- WHAT THIS TASK INVOLVES -
Each entry below is to be transcribed exactly; pictures are not copied.

Segment Start: MATERIAL SUPPLIED

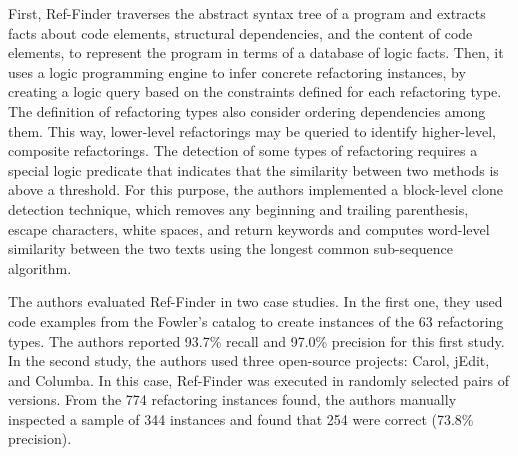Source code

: First, Ref-Finder traverses the abstract syntax tree of a program and extracts facts about code elements, structural dependencies, and the content of code elements, to represent the program in terms of a database of logic facts. Then, it uses a logic programming engine to infer concrete refactoring instances, by creating a logic query based on the constraints defined for each refactoring type.
The definition of refactoring types also consider ordering dependencies among them. This way, lower-level refactorings may be queried to identify higher-level, composite refactorings.
The detection of some types of refactoring requires a special logic predicate that indicates that the similarity between two methods is above a threshold. For this purpose, the authors implemented a block-level clone detection technique, which removes any beginning and trailing parenthesis, escape characters, white spaces, and return keywords and computes word-level similarity between the two texts using the longest common sub-sequence algorithm.

The authors evaluated Ref-Finder in two case studies.
In the first one, they used code examples from the Fowler's catalog to create instances of the 63 refactoring types. The authors reported 93.7\% recall and 97.0\% precision for this first study.
In the second study, the authors used three open-source projects: Carol, jEdit, and Columba. In this case, Ref-Finder was executed in randomly selected pairs of versions. From the 774 refactoring instances found, the authors manually inspected a sample of 344 instances and found that 254 were correct (73.8\% precision).
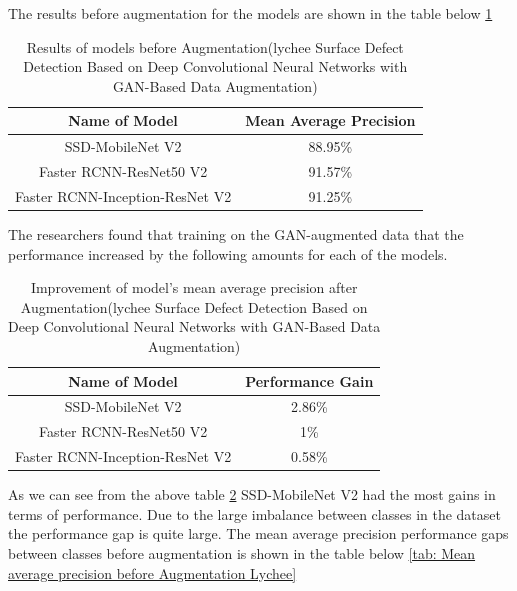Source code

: The results before augmentation for the models are shown in the table below \ref{tab:Results of models before Augmentation Lychee}
\begin{table}[H]
    \centering
    {\begin{tabular}{|c|c|}
         \hline
         Name of Model
         & Mean Average Precision\\
         \hline
         SSD-MobileNet V2 & 88.95\%\\
         Faster RCNN-ResNet50 V2 & 91.57\%\\
         Faster RCNN-Inception-ResNet V2 & 91.25\%\\
         \hline
        \end{tabular}}
    \caption{Results of models before Augmentation(lychee Surface Defect Detection Based on Deep Convolutional
Neural Networks with GAN-Based Data Augmentation)\cite{litReviewLychee}}
    \label{tab:Results of models before Augmentation Lychee}
\end{table}
The researchers found that training on the GAN-augmented data that the performance increased by the following amounts for each of the models.
\begin{table}[H]
    \centering
    {\begin{tabular}{|c|c|}
         \hline
         Name of Model
         & Performance Gain\\
         \hline
         SSD-MobileNet V2 & 2.86\%\\
         Faster RCNN-ResNet50 V2 & 1\%\\
         Faster RCNN-Inception-ResNet V2 & 0.58\%\\
         \hline
        \end{tabular}}
    \caption{Improvement of model's mean average precision after Augmentation(lychee Surface Defect Detection Based on Deep Convolutional
Neural Networks with GAN-Based Data Augmentation)\cite{litReviewLychee}}
    \label{tab:Improvement of model accuracy after Augmentation Lychee}
\end{table}
As we can see from the above table \ref{tab:Improvement of model accuracy after Augmentation Lychee} SSD-MobileNet V2 had the most gains in terms of performance.  Due to the large imbalance between classes in the dataset the performance gap is quite large.  The mean average precision performance gaps between classes before augmentation is shown in the table below \ref{tab: Mean average precision before Augmentation Lychee}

Segment End: MATERIAL SUPPLIED

- FINAL ANSWER -
Source code

: First, Ref-Finder traverses the abstract syntax tree of a program and extracts facts about code elements, structural dependencies, and the content of code elements, to represent the program in terms of a database of logic facts. Then, it uses a logic programming engine to infer concrete refactoring instances, by creating a logic query based on the constraints defined for each refactoring type.
The definition of refactoring types also consider ordering dependencies among them. This way, lower-level refactorings may be queried to identify higher-level, composite refactorings.
The detection of some types of refactoring requires a special logic predicate that indicates that the similarity between two methods is above a threshold. For this purpose, the authors implemented a block-level clone detection technique, which removes any beginning and trailing parenthesis, escape characters, white spaces, and return keywords and computes word-level similarity between the two texts using the longest common sub-sequence algorithm.

The authors evaluated Ref-Finder in two case studies.
In the first one, they used code examples from the Fowler's catalog to create instances of the 63 refactoring types. The authors reported 93.7\% recall and 97.0\% precision for this first study.
In the second study, the authors used three open-source projects: Carol, jEdit, and Columba. In this case, Ref-Finder was executed in randomly selected pairs of versions. From the 774 refactoring instances found, the authors manually inspected a sample of 344 instances and found that 254 were correct (73.8\% precision).
Source code

: The results before augmentation for the models are shown in the table below \ref{tab:Results of models before Augmentation Lychee}
\begin{table}[H]
    \centering
    {\begin{tabular}{|c|c|}
         \hline
         Name of Model
         & Mean Average Precision\\
         \hline
         SSD-MobileNet V2 & 88.95\%\\
         Faster RCNN-ResNet50 V2 & 91.57\%\\
         Faster RCNN-Inception-ResNet V2 & 91.25\%\\
         \hline
        \end{tabular}}
    \caption{Results of models before Augmentation(lychee Surface Defect Detection Based on Deep Convolutional
Neural Networks with GAN-Based Data Augmentation)\cite{litReviewLychee}}
    \label{tab:Results of models before Augmentation Lychee}
\end{table}
The researchers found that training on the GAN-augmented data that the performance increased by the following amounts for each of the models.
\begin{table}[H]
    \centering
    {\begin{tabular}{|c|c|}
         \hline
         Name of Model
         & Performance Gain\\
         \hline
         SSD-MobileNet V2 & 2.86\%\\
         Faster RCNN-ResNet50 V2 & 1\%\\
         Faster RCNN-Inception-ResNet V2 & 0.58\%\\
         \hline
        \end{tabular}}
    \caption{Improvement of model's mean average precision after Augmentation(lychee Surface Defect Detection Based on Deep Convolutional
Neural Networks with GAN-Based Data Augmentation)\cite{litReviewLychee}}
    \label{tab:Improvement of model accuracy after Augmentation Lychee}
\end{table}
As we can see from the above table \ref{tab:Improvement of model accuracy after Augmentation Lychee} SSD-MobileNet V2 had the most gains in terms of performance.  Due to the large imbalance between classes in the dataset the performance gap is quite large.  The mean average precision performance gaps between classes before augmentation is shown in the table below \ref{tab: Mean average precision before Augmentation Lychee}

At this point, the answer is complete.